### Brief
Take the lines below beginning at the line that has "1. 次のリンクに接続する : https://yun-mh.github.io/todolist-JS/" and stopping after the line that has "### How to use", and print them exactly as they are, with no other lines.

^^^^^^^^

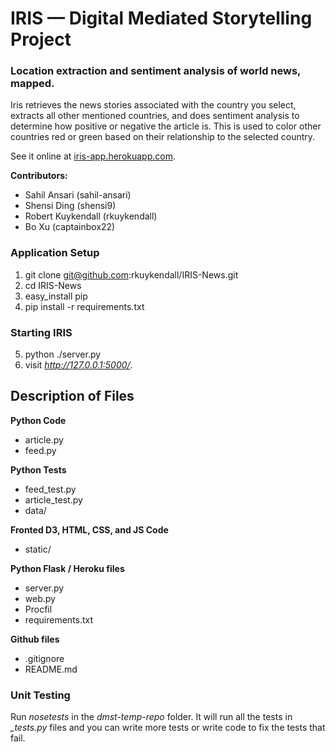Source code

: # IRIS — Digital Mediated Storytelling Project
### Location extraction and sentiment analysis of world news, mapped.

Iris retrieves the news stories associated with the country you select, extracts all other mentioned countries, and does sentiment analysis to determine how positive or negative the article is. This is used to color other countries red or green based on their relationship to the selected country.

See it online at [iris-app.herokuapp.com](http://iris-app.herokuapp.com/).

**Contributors:**

*   Sahil Ansari (sahil-ansari)
*   Shensi Ding (shensi9)
*   Robert Kuykendall (rkuykendall)
*   Bo Xu (captainbox22)


### Application Setup

1. git clone git@github.com:rkuykendall/IRIS-News.git
2. cd IRIS-News
3. easy_install pip
4. pip install -r requirements.txt

### Starting IRIS
5. python ./server.py
6. visit *http://127.0.0.1:5000/*.

Description of Files
--------------------

**Python Code**

*   article.py
*   feed.py

**Python Tests**

*   feed_test.py
*   article_test.py
*   data/

**Fronted D3, HTML, CSS, and JS Code**

*   static/

**Python Flask / Heroku files**

*   server.py
*   web.py
*   Procfil
*   requirements.txt

**Github files**

*   .gitignore
*   README.md

### Unit Testing

Run *nosetests* in the *dmst-temp-repo* folder. It will run all the tests in *_tests.py* files and you can write more tests or write code to fix the tests that fail.

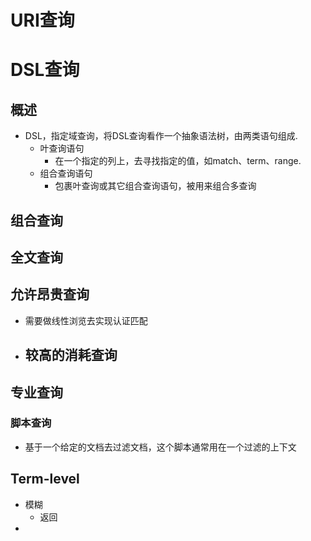 # URI查询



# DSL查询
## 概述
- DSL，指定域查询，将DSL查询看作一个抽象语法树，由两类语句组成.
	- 叶查询语句
		- 在一个指定的列上，去寻找指定的值，如match、term、range.
	- 组合查询语句
		- 包裹叶查询或其它组合查询语句，被用来组合多查询

## 组合查询


## 全文查询

## 允许昂贵查询
- 需要做线性浏览去实现认证匹配
- 较高的消耗查询
	- 

## 专业查询
### 脚本查询
- 基于一个给定的文档去过滤文档，这个脚本通常用在一个过滤的上下文

## Term-level
- 模糊
	- 返回
- 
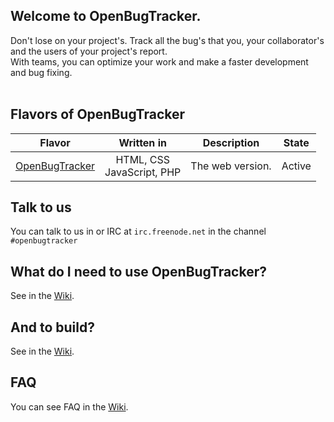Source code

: Welcome to OpenBugTracker.
-
Don't lose on your project's. Track all the bug's that you, your collaborator's and the users of your project's report.<br>
With teams, you can optimize your work and make a faster development and bug fixing.
<br><br>

Flavors of OpenBugTracker
-
| Flavor | Written in | Description | State |
| :-: | :-: | :-: | :-: |
| <a href="#welcome-to-openbugtracker">OpenBugTracker</a> | HTML, CSS <br> JavaScript, PHP | The web version. | Active |

Talk to us
-
You can talk to us in or IRC at `irc.freenode.net` in the channel `#openbugtracker`


What do I need to use OpenBugTracker?
-
See in the [Wiki](https://github.com/Hugao/OpenBugTracker/wiki/Using-OpenBugTracker).


And to build?
-
See in the [Wiki](https://github.com/Hugao/OpenBugTracker/wiki/Build-OpenBugTracker).

FAQ
-
You can see FAQ in the [Wiki](https://github.com/Hugao/OpenBugTracker/wiki/FAQ).
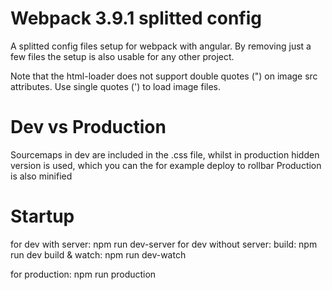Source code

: # Webpack 3.9.1 splitted config #

A splitted config files setup for webpack with angular.
By removing just a few files the setup is also usable for any other project.

Note that the html-loader does not support double quotes (") on image src attributes. Use single quotes (') to load image files.

# Dev vs Production #
Sourcemaps in dev are included in the .css file, whilst in production hidden version is used, which you can the for example deploy to rollbar
Production is also minified

# Startup #

for dev with server: npm run dev-server
for dev without server:
  build: npm run dev
  build & watch: npm run dev-watch
  
for production: npm run production

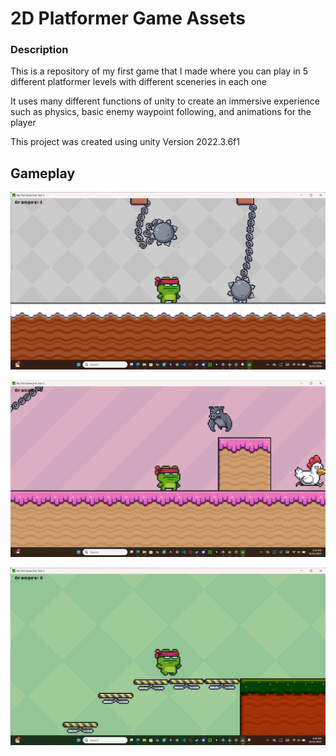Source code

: # 2D Platformer Game Assets
### Description
This is a repository of my first game that I made where you can play in 5 different platformer levels with different sceneries in each one

It uses many different functions of unity to create an immersive experience such as physics, basic enemy waypoint following, and animations for the player

This project was created using unity Version 2022.3.6f1

## Gameplay
![2D Platformer Gameplay](Screenshots/2D_Platformer_Game_lvl3.png)

![2D Platformer Gameplay](Screenshots/2D_Platformer_Game_lvl4.png)

![2D Platformer Gameplay](Screenshots/2D_Platformer_Game_lvl5.png)





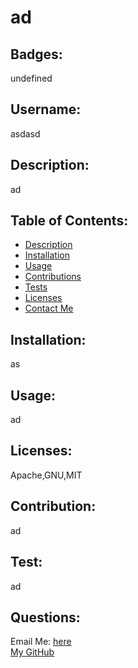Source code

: # ad
  
  ## Badges: 
  <p>undefined<p>

  ## Username: 
  <p>asdasd<p>
  

  ## Description: 
  <p>ad</p>
  
  

  ## Table of Contents:
  * [Description](#)
  * [Installation](#installation)
  * [Usage](#usage) 
  * [Contributions](#contributions)
  * [Tests](#tests)
  * [Licenses](#licenses)
  * [Contact Me](#questions)

 
   
  
  

  ## Installation: 
  <p>as</p>
  

  ## Usage: 
  <p>ad</p>
  

  ## Licenses: 
  <p>Apache,GNU,MIT</p>

  

  ## Contribution: 
  <p>ad</p>
  

  ## Test: 
  <p>ad</p>
  
  
  ## Questions:

  Email Me: [here](londonlast1@gmail.com)  
  [My GitHub](https://github.com/asdasd)
  

  
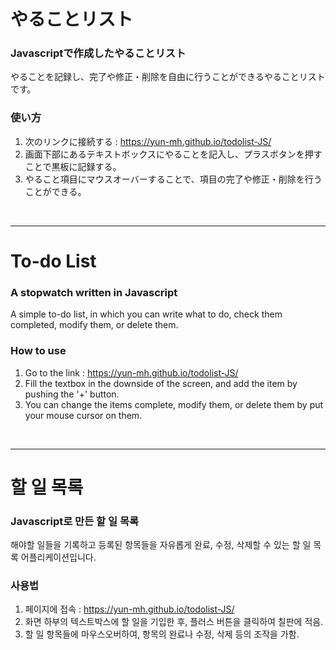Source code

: # やることリスト
### Javascriptで作成したやることリスト
やることを記録し、完了や修正・削除を自由に行うことができるやることリストです。

### 使い方
1. 次のリンクに接続する : https://yun-mh.github.io/todolist-JS/
2. 画面下部にあるテキストボックスにやることを記入し、プラスボタンを押すことで黒板に記録する。
3. やること項目にマウスオーバーすることで、項目の完了や修正・削除を行うことができる。

<br />
<hr/>

# To-do List
### A stopwatch written in Javascript 
A simple to-do list, in which you can write what to do, check them completed, modify them, or delete them.

### How to use
1. Go to the link : https://yun-mh.github.io/todolist-JS/
2. Fill the textbox in the downside of the screen, and add the item by pushing the '+' button.
3. You can change the items complete, modify them, or delete them by put your mouse cursor on them.

<br />
<hr/>

# 할 일 목록
### Javascript로 만든 할 일 목록
해야할 일들을 기록하고 등록된 항목들을 자유롭게 완료, 수정, 삭제할 수 있는 할 일 목록 어플리케이션입니다.

### 사용법
1. 페이지에 접속 : https://yun-mh.github.io/todolist-JS/
2. 화면 하부의 텍스트박스에 할 일을 기입한 후, 플러스 버튼을 클릭하여 칠판에 적음.
3. 할 일 항목들에 마우스오버하여, 항목의 완료나 수정, 삭제 등의 조작을 가함.

<br />
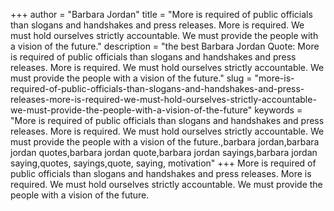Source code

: +++
author = "Barbara Jordan"
title = "More is required of public officials than slogans and handshakes and press releases. More is required. We must hold ourselves strictly accountable. We must provide the people with a vision of the future."
description = "the best Barbara Jordan Quote: More is required of public officials than slogans and handshakes and press releases. More is required. We must hold ourselves strictly accountable. We must provide the people with a vision of the future."
slug = "more-is-required-of-public-officials-than-slogans-and-handshakes-and-press-releases-more-is-required-we-must-hold-ourselves-strictly-accountable-we-must-provide-the-people-with-a-vision-of-the-future"
keywords = "More is required of public officials than slogans and handshakes and press releases. More is required. We must hold ourselves strictly accountable. We must provide the people with a vision of the future.,barbara jordan,barbara jordan quotes,barbara jordan quote,barbara jordan sayings,barbara jordan saying,quotes, sayings,quote, saying, motivation"
+++
More is required of public officials than slogans and handshakes and press releases. More is required. We must hold ourselves strictly accountable. We must provide the people with a vision of the future.
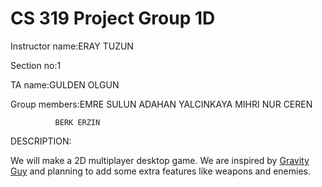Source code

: # CS 319 Project Group 1D
Instructor name:ERAY TUZUN

Section no:1

TA name:GULDEN OLGUN

Group members:EMRE SULUN
              ADAHAN YALCINKAYA
              MIHRI NUR CEREN
              
              BERK ERZIN
             
DESCRIPTION:

We will make a 2D multiplayer desktop game. We are inspired by [Gravity Guy](https://www.youtube.com/watch?v=iVTqXnJAotQ) and planning to add some extra features like weapons and enemies.
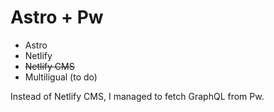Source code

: # Astro + Pw

- Astro
- Netlify
- ~~Netlify CMS~~
- Multiligual (to do)

Instead of Netlify CMS, I managed to fetch GraphQL from Pw.
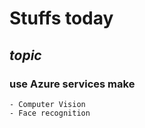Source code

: # **Stuffs today**
## *topic*
### use Azure services make
    - Computer Vision
    - Face recognition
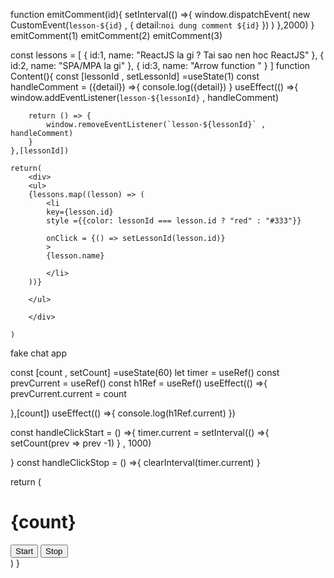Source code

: function emitComment(id){
  setInterval(() =>{
    window.dispatchEvent(
      new CustomEvent(`lesson-${id}` , {
        detail:`noi dung comment ${id}`
      })
    )
  },2000)
}
emitComment(1)
emitComment(2)
emitComment(3)


const lessons = [
    {
        id:1,
        name: "ReactJS la gi ? Tai sao nen hoc ReactJS"
    },
    {
        id:2,
        name: "SPA/MPA la gi"
    },
    {
        id:3,
        name: "Arrow function "
    }
]
function Content(){
    const [lessonId , setLessonId] =useState(1)
    const handleComment = ({detail}) =>{
        console.log({detail})
    }
    useEffect(() =>{
        window.addEventListener(`lesson-${lessonId}` , handleComment)

        return () => {
            window.removeEventListener(`lesson-${lessonId}` , handleComment)
        }
    },[lessonId])
    
    return(
        <div>
        <ul>
        {lessons.map((lesson) => (
            <li 
            key={lesson.id}
            style ={{color: lessonId === lesson.id ? "red" : "#333"}}
            
            onClick = {() => setLessonId(lesson.id)} 
            >
            {lesson.name}

            </li>
        ))}

        </ul>
        
        </div>

    )
fake chat app

const [count , setCount] =useState(60)
  let timer = useRef()
  const prevCurrent = useRef()
  const h1Ref = useRef()
  useEffect(() =>{
    prevCurrent.current = count

  },[count])
  useEffect(() =>{
    console.log(h1Ref.current)
  })

  const handleClickStart = () =>{
    timer.current = setInterval(() =>{
      setCount(prev => prev -1)
    } , 1000)

  }
  const handleClickStop = () =>{
    clearInterval(timer.current)
  }
  
  return (
    <div className="App">
    <h1 ref = {h1Ref}>{count}</h1>
    <button onClick ={handleClickStart}>Start</button>
    <button onClick={handleClickStop}>Stop</button>
    </div>
  )
}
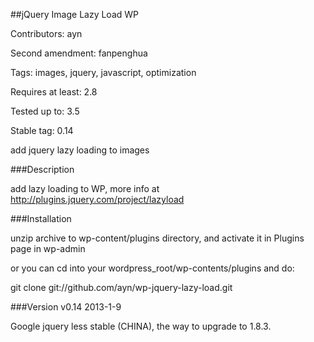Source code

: ##jQuery Image Lazy Load WP

Contributors: ayn

Second amendment: fanpenghua

Tags: images, jquery, javascript, optimization

Requires at least: 2.8

Tested up to: 3.5

Stable tag: 0.14

add jquery lazy loading to images

###Description

add lazy loading to WP, more info at http://plugins.jquery.com/project/lazyload

###Installation

unzip archive to wp-content/plugins directory, and activate it in Plugins page in wp-admin

or you can cd into your wordpress_root/wp-contents/plugins and do:

git clone git://github.com/ayn/wp-jquery-lazy-load.git

###Version v0.14 2013-1-9

Google jquery less stable (CHINA), the way to upgrade to 1.8.3.
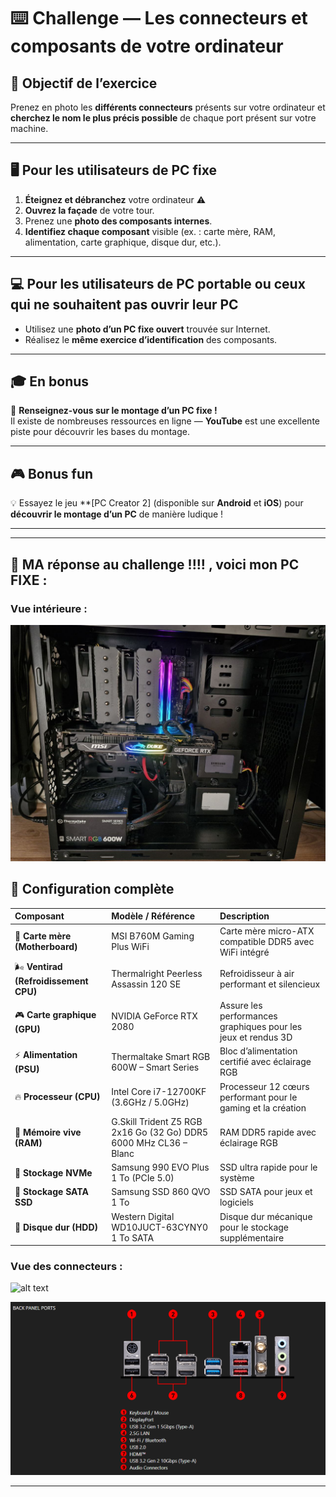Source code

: # ⌨️ Challenge — Les connecteurs et composants de votre ordinateur

## 🎯 Objectif de l’exercice

Prenez en photo les **différents connecteurs** présents sur votre ordinateur et **cherchez le nom le plus précis possible** de chaque port présent sur votre machine.

---

## 🖥️ Pour les utilisateurs de PC fixe

1. **Éteignez et débranchez** votre ordinateur ⚠️  
2. **Ouvrez la façade** de votre tour.  
3. Prenez une **photo des composants internes**.  
4. **Identifiez chaque composant** visible (ex. : carte mère, RAM, alimentation, carte graphique, disque dur, etc.).

---

## 💻 Pour les utilisateurs de PC portable ou ceux qui ne souhaitent pas ouvrir leur PC

- Utilisez une **photo d’un PC fixe ouvert** trouvée sur Internet.  
- Réalisez le **même exercice d’identification** des composants.

---

## 🎓 En bonus

🧠 **Renseignez-vous sur le montage d’un PC fixe !**  
Il existe de nombreuses ressources en ligne — **YouTube** est une excellente piste pour découvrir les bases du montage.

---

## 🎮 Bonus fun

💡 Essayez le jeu **[PC Creator 2] (disponible sur **Android** et **iOS**) pour **découvrir le montage d’un PC** de manière ludique !

---

---

## 📸 MA réponse au challenge !!!! , voici **mon PC FIXE** : 


### Vue intérieure : 

![alt text](<PC fixe-1.jpg>)

## 🧩 Configuration complète

| Composant | Modèle / Référence | Description |
|:-----------|:------------------|:-------------|
| 🧠 **Carte mère (Motherboard)** | MSI B760M Gaming Plus WiFi | Carte mère micro-ATX compatible DDR5 avec WiFi intégré |
| 🌬️ **Ventirad (Refroidissement CPU)** | Thermalright Peerless Assassin 120 SE | Refroidisseur à air performant et silencieux |
| 🎮 **Carte graphique (GPU)** | NVIDIA GeForce RTX 2080 | Assure les performances graphiques pour les jeux et rendus 3D |
| ⚡ **Alimentation (PSU)** | Thermaltake Smart RGB 600W – Smart Series | Bloc d’alimentation certifié avec éclairage RGB |
| 🔥 **Processeur (CPU)** | Intel Core i7-12700KF (3.6GHz / 5.0GHz) | Processeur 12 cœurs performant pour le gaming et la création |
| 💾 **Mémoire vive (RAM)** | G.Skill Trident Z5 RGB 2x16 Go (32 Go) DDR5 6000 MHz CL36 – Blanc | RAM DDR5 rapide avec éclairage RGB |
| 🧱 **Stockage NVMe** | Samsung 990 EVO Plus 1 To (PCIe 5.0) | SSD ultra rapide pour le système |
| 💽 **Stockage SATA SSD** | Samsung SSD 860 QVO 1 To | SSD SATA pour jeux et logiciels |
| 💽 **Disque dur (HDD)** | Western Digital WD10JUCT-63CYNY0 1 To SATA | Disque dur mécanique pour le stockage supplémentaire |

### Vue des connecteurs : 
![alt text](<connecteur arrière PC-1.jpg>)

![alt text](image.png)

---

^^^^^^^^

### Response area
1. 次のリンクに接続する : https://yun-mh.github.io/todolist-JS/
2. 画面下部にあるテキストボックスにやることを記入し、プラスボタンを押すことで黒板に記録する。
3. やること項目にマウスオーバーすることで、項目の完了や修正・削除を行うことができる。

<br />
<hr/>

# To-do List
### A stopwatch written in Javascript 
A simple to-do list, in which you can write what to do, check them completed, modify them, or delete them.

### How to use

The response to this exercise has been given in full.